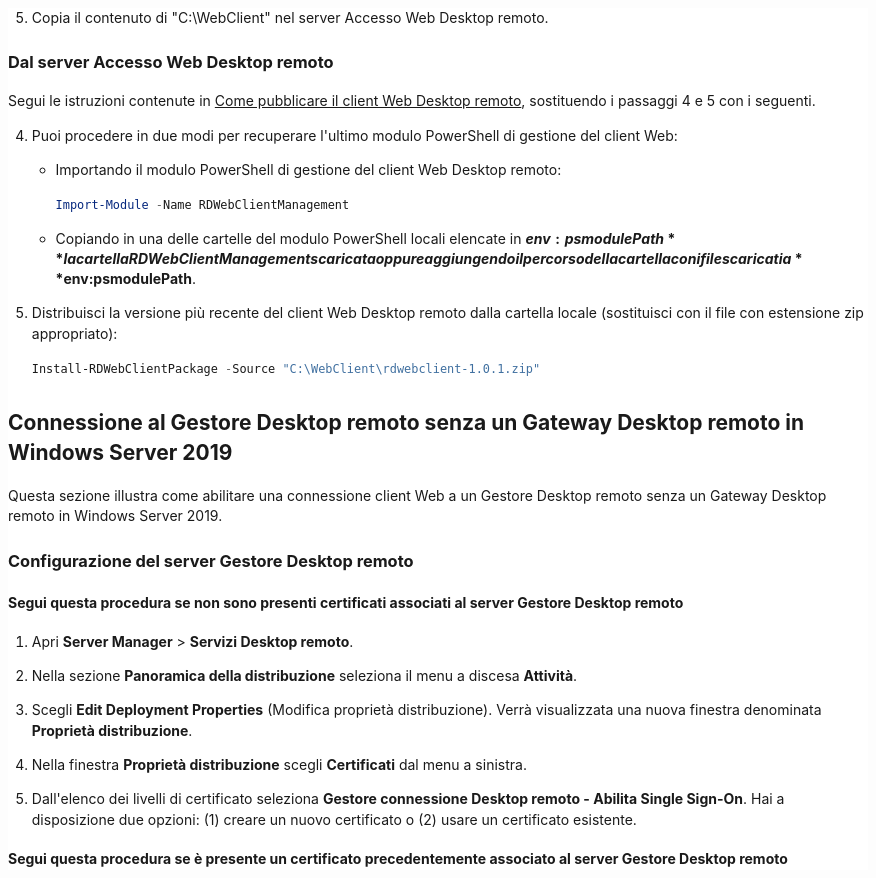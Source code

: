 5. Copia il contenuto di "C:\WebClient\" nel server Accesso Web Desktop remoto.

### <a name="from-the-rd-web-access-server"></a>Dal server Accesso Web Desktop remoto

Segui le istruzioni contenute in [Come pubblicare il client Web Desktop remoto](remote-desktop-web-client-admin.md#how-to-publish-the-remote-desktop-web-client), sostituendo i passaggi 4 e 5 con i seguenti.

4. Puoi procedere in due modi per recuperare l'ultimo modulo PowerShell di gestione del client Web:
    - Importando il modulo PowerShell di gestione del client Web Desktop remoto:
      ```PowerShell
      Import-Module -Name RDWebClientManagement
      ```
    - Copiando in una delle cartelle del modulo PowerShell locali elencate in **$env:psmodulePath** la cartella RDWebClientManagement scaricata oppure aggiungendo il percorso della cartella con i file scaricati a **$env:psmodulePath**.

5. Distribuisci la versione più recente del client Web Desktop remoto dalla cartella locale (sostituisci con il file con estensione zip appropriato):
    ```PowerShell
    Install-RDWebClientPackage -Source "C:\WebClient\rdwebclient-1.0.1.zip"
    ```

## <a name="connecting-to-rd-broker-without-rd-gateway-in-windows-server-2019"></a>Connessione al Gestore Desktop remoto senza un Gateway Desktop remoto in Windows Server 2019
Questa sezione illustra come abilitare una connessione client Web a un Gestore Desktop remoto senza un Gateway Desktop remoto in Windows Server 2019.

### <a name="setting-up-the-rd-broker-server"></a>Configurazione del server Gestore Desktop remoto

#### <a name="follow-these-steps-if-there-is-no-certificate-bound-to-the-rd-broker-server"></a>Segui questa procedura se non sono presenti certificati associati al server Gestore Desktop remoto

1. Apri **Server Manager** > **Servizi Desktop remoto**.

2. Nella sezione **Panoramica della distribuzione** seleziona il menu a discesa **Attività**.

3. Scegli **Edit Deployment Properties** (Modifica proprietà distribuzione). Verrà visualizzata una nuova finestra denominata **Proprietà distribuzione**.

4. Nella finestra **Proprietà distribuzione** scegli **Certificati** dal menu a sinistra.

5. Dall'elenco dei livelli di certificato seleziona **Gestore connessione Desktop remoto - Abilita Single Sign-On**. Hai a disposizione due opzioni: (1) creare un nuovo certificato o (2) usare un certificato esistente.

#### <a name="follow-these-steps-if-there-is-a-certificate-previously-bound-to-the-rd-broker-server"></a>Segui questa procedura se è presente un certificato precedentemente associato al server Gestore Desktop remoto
——————
* [The task]:
Transcribe only these lines, exactly: the first line of the listing, every line after it, and the line with "- Copiando in", where the copy ends. Include no picture.

* [Reply]:
Source code

: 5. Copia il contenuto di "C:\WebClient\" nel server Accesso Web Desktop remoto.

### <a name="from-the-rd-web-access-server"></a>Dal server Accesso Web Desktop remoto

Segui le istruzioni contenute in [Come pubblicare il client Web Desktop remoto](remote-desktop-web-client-admin.md#how-to-publish-the-remote-desktop-web-client), sostituendo i passaggi 4 e 5 con i seguenti.

4. Puoi procedere in due modi per recuperare l'ultimo modulo PowerShell di gestione del client Web:
    - Importando il modulo PowerShell di gestione del client Web Desktop remoto:
      ```PowerShell
      Import-Module -Name RDWebClientManagement
      ```
    - Copiando in una delle cartelle del modulo PowerShell locali elencate in **$env:psmodulePath** la cartella RDWebClientManagement scaricata oppure aggiungendo il percorso della cartella con i file scaricati a **$env:psmodulePath**.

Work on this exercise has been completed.